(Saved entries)
━━━━━━━━━━━━━━━━━━━━
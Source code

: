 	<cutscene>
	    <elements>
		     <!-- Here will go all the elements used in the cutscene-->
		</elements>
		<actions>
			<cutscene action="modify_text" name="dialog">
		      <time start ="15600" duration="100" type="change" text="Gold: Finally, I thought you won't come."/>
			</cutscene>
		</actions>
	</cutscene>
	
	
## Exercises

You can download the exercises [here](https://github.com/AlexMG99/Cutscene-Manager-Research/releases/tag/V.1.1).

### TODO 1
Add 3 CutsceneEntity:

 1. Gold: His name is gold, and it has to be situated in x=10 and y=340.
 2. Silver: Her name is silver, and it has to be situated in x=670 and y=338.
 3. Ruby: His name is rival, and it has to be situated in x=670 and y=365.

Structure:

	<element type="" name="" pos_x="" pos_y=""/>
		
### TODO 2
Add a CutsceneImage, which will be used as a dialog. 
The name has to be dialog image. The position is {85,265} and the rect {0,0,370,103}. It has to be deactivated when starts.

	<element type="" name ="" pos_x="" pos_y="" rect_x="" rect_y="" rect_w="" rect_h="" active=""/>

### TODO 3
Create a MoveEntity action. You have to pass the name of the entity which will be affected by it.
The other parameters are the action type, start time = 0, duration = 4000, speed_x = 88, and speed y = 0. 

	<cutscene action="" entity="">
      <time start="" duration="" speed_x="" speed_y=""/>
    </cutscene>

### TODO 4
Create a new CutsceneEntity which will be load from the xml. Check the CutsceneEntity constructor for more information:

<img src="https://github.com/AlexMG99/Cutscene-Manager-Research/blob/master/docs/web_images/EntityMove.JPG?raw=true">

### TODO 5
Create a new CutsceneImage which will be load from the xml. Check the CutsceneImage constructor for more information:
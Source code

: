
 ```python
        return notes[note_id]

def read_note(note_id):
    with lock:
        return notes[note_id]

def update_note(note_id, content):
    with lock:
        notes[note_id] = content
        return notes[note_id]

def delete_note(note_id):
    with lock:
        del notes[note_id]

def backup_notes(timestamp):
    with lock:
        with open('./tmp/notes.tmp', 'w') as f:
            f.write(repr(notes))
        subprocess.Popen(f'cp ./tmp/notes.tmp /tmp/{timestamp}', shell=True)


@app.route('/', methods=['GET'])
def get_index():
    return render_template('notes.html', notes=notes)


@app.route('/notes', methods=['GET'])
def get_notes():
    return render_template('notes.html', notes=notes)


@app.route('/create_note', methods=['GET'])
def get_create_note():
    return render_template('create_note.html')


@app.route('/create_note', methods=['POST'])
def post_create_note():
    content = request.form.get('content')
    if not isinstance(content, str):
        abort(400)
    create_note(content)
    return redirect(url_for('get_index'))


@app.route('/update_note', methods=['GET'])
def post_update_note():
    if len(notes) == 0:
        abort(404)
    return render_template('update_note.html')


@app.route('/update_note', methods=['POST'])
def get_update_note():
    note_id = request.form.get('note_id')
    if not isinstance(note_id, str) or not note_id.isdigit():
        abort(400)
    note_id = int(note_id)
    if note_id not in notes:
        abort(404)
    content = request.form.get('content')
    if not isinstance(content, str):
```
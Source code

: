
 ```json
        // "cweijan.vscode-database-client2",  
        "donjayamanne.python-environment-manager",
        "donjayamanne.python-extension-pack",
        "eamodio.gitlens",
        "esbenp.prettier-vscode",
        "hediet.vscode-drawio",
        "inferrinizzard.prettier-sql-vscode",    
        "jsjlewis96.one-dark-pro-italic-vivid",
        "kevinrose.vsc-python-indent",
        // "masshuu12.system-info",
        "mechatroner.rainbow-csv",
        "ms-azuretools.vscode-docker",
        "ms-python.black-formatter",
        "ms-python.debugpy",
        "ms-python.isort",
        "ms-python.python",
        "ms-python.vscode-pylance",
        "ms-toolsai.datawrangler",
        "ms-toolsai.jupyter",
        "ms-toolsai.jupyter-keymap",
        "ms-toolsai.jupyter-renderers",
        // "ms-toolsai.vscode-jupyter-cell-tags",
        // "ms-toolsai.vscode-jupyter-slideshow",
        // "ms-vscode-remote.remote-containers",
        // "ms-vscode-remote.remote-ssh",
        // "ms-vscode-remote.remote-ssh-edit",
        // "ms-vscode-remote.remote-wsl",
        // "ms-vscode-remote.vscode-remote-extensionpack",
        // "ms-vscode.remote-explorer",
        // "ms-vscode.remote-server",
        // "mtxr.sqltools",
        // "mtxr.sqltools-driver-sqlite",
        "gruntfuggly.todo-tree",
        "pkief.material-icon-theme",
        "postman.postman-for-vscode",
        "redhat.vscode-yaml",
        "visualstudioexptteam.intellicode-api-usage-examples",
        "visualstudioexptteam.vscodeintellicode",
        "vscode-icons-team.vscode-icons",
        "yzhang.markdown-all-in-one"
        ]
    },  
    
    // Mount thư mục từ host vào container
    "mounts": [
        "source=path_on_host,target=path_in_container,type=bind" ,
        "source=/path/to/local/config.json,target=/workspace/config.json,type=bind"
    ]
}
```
━━━━━━━━━━━━━━━━━━━━
Wherever the word "Gold" appears in the entries above, copy that line.

		      <time start ="15600" duration="100" type="change" text="Gold: Finally, I thought you won't come."/>
 1. Gold: His name is gold, and it has to be situated in x=10 and y=340.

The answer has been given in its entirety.